The Alliance for Hippocratic Medicine asked the court to “upend that longstanding scientific determination based on speculative allegations of harm offered in support of claims and arguments that are untimely, unexhausted, and without merit,” according to court documents.
More than 20 years ago, the FDA authorized mifepristone for use in conjunction with the medication misoprostol to end pregnancies through 10 weeks gestation.
Dr. Denise De Los Santos, a fellow of The American Congress of Obstetricians and Gynecologists and a UTRGV assistant professor of obstetrics and gynecology, told The Rider mifepristone is a drug that blocks the hormone progesterone.
“That’s needed for a pregnancy to continue,” De Los Santos said. “And so, mifepristone, when used together with another medicine called misoprostol, [is] used to end a pregnancy through 10 weeks gestation.”

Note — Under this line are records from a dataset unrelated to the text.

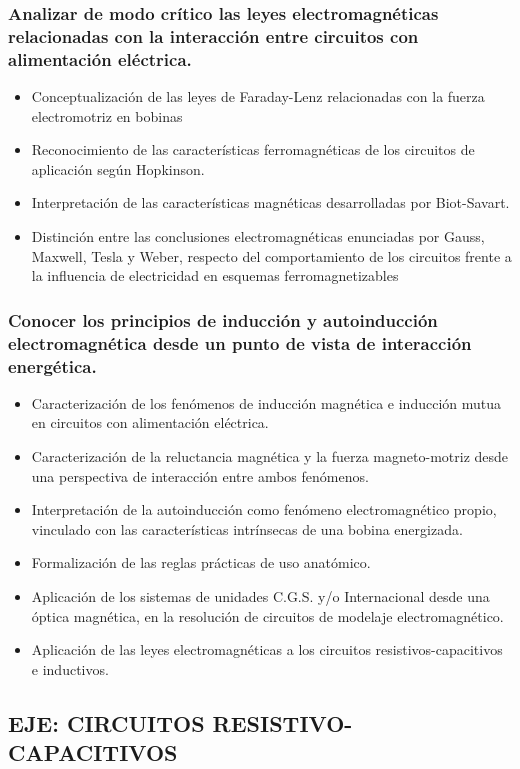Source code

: \documentclass[../main]{subfiles}
\begin{document}
\subsubsection{Analizar de modo crítico las
leyes electromagnéticas
relacionadas con la interacción entre circuitos
con alimentación eléctrica.}
\begin{itemize}
    \item Conceptualización de las leyes de Faraday-Lenz relacionadas con la fuerza electromotriz en bobinas
    \item Reconocimiento de las características ferromagnéticas de
los circuitos de aplicación según Hopkinson.
\item  Interpretación de las características magnéticas
desarrolladas por Biot-Savart.
\item Distinción entre las conclusiones electromagnéticas
enunciadas por Gauss, Maxwell, Tesla y Weber, respecto
del comportamiento de los circuitos frente a la influencia
de electricidad en esquemas ferromagnetizables 
\end{itemize}
\subsubsection{Conocer los principios de
inducción y autoinducción
electromagnética desde un
punto de vista de
interacción energética. 
}
\begin{itemize}
    \item  Caracterización de los fenómenos de inducción
magnética e inducción mutua en circuitos con
alimentación eléctrica.
\item Caracterización de la reluctancia magnética y la fuerza
magneto-motriz desde una perspectiva de interacción
entre ambos fenómenos.
\item Interpretación de la autoinducción como fenómeno
electromagnético propio, vinculado con las características
intrínsecas de una bobina energizada.
\item Formalización de las reglas prácticas de uso anatómico.
\item Aplicación de los sistemas de unidades C.G.S. y/o
Internacional desde una óptica magnética, en la
resolución de circuitos de modelaje electromagnético.
\item Aplicación de las leyes electromagnéticas a los circuitos
resistivos-capacitivos e inductivos. 

\end{itemize}


\subsection{EJE: CIRCUITOS RESISTIVO- CAPACITIVOS }
\end{document}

De Los Santos said the drug has more uses than termination of pregnancy. It can also be used to treat a miscarriage and keep women from needing surgery.
“I think it’s important to realize that … trying to stop mifepristone also affects those patients, which is not fair,” she said. “And then, the other thing is that just banning something used for a termination of pregnancy doesn’t decrease the abortion rate. In fact, it just decreases how safe an abortion is.”
Smith said restrictions on abortion will mainly affect middle-class women.
“Rich people who want to get abortions can always … travel to a state where it’s legal,” he said. “They are free to go to Mexico or Canada or another country and get an abortion. … Middle-class women do not have that option.”
Smith said the case is likely to go to the U.S. Supreme Court. He added that Kacsmaryk insists that the FDA failed to follow its own rules and procedures.
“The judge is claiming that the FDA did not pay attention to evidence that the drug was somehow dangerous despite the fact that there’s no statistical evidence from medical trials that, in fact, this drug is dangerous,” Smith said.
Attorney General Merrick B. Garland said in a statement last Thursday that the Justice Department disagrees with the Fifth Circuit Court’s decision.
“We will be seeking emergency relief from the Supreme Court to defend the FDA’s scientific judgment and protect Americans’ access to safe and effective reproductive care,” Garland stated.
Garland said the Justice Department is committed to protecting Americans’ access to legal reproductive care.
Kirstin Munro, a UTRGV political science assistant professor, said she encourages the community to inform themselves on the topic.
“This is a time to listen to the perspectives of on-the-ground reproductive justice activists, such as South Texans for Reproductive Justice, who have been fighting to ensure access to reproductive health care in the [Rio Grande] Valley for many years,” Munro said.
Responding to Kacsmaryk’s ruling, President Joe Biden said in an April 7 statement that his administration will fight the ruling.
“The lawsuit, and this ruling, is another unprecedented step in taking away basic freedoms from women and putting their health at risk,” Biden stated. “This does not just affect women in Texas–if it stands, it would prevent women in every state from accessing the medication, regardless of whether abortion is legal in a state.”